EXERCISE DETAILS: The expected answer is every line of the material that contains the word "Activity".

DATA PROVIDED:
⁂
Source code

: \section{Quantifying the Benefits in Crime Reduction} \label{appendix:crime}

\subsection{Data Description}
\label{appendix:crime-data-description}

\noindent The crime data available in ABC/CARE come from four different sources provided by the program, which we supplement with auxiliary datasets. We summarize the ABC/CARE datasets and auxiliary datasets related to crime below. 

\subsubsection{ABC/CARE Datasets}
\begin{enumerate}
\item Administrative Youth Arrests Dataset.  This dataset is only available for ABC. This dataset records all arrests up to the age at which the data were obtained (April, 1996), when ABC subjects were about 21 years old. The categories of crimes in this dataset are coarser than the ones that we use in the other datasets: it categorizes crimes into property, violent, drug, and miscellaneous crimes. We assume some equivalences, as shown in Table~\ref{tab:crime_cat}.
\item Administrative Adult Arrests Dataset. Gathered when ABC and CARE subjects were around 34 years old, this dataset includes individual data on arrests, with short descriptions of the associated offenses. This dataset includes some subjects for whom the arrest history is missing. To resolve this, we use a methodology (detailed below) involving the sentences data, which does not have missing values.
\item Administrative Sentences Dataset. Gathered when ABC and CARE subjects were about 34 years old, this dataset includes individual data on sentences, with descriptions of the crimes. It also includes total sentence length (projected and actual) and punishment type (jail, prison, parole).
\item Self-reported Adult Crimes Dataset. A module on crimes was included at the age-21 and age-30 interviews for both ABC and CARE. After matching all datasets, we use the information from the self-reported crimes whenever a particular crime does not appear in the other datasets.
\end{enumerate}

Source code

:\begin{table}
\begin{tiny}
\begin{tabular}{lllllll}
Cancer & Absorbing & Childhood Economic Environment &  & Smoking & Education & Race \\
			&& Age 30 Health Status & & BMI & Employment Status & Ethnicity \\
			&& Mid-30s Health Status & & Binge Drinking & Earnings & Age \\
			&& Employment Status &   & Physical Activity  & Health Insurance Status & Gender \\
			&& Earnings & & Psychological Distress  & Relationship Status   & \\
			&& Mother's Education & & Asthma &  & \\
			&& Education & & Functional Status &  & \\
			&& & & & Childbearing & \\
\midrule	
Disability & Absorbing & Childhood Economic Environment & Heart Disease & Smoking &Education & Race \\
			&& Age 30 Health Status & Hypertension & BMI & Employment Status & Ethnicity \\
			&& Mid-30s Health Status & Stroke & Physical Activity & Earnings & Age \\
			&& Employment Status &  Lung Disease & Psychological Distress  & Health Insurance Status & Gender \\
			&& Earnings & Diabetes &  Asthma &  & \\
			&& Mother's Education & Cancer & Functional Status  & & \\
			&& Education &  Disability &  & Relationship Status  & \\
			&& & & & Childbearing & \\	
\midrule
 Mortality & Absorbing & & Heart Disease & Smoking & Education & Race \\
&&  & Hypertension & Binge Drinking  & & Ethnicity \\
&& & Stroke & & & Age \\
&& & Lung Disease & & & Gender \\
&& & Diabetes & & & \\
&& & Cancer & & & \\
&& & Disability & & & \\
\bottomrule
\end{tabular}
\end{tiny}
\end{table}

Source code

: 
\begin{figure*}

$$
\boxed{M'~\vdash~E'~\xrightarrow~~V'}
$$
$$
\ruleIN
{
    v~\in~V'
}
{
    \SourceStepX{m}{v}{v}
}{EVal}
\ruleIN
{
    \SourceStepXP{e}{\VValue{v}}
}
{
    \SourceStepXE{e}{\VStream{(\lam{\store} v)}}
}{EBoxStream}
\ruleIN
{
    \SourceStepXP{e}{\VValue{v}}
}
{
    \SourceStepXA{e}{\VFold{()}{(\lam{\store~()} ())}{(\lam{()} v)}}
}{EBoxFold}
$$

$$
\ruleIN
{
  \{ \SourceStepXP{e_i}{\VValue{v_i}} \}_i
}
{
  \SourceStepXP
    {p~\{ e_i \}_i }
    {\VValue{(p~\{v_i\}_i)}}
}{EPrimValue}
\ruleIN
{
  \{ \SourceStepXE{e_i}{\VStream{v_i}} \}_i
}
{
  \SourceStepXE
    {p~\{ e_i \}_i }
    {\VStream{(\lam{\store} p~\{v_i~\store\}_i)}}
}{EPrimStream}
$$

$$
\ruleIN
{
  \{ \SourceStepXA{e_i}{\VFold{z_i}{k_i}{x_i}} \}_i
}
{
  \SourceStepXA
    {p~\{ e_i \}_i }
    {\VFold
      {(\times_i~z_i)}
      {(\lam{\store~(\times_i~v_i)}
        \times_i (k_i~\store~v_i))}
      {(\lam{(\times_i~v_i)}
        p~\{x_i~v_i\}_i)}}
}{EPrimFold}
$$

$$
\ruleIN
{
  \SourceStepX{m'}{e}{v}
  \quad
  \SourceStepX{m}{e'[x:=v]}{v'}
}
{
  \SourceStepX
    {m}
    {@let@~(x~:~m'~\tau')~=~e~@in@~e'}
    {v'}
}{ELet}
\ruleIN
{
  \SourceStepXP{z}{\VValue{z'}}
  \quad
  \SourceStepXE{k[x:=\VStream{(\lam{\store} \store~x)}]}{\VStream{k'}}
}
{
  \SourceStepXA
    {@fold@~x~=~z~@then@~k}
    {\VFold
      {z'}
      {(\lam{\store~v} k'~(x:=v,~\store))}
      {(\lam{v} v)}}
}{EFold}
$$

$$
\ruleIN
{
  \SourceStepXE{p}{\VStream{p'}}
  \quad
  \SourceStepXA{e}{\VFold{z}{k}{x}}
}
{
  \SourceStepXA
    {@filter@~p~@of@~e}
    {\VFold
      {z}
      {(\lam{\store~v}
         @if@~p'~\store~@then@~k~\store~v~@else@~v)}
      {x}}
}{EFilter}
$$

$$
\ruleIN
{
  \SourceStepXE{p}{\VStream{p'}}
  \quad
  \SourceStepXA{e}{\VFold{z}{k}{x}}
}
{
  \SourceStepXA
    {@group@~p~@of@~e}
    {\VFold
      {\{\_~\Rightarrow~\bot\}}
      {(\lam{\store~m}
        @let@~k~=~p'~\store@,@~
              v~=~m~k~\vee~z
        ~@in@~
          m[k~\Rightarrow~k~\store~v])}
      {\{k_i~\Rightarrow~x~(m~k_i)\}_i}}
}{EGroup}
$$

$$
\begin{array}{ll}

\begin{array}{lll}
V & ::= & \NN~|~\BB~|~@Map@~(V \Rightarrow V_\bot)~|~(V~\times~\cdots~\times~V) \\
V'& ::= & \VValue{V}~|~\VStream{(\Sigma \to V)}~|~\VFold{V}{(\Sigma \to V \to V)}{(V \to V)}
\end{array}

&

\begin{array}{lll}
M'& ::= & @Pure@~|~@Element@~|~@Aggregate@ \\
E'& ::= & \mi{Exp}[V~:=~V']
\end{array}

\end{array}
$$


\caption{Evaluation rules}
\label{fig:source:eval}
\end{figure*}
⁂
COMPLETED EXERCISE:
			&& Employment Status &   & Physical Activity  & Health Insurance Status & Gender \\
			&& Mid-30s Health Status & Stroke & Physical Activity & Earnings & Age \\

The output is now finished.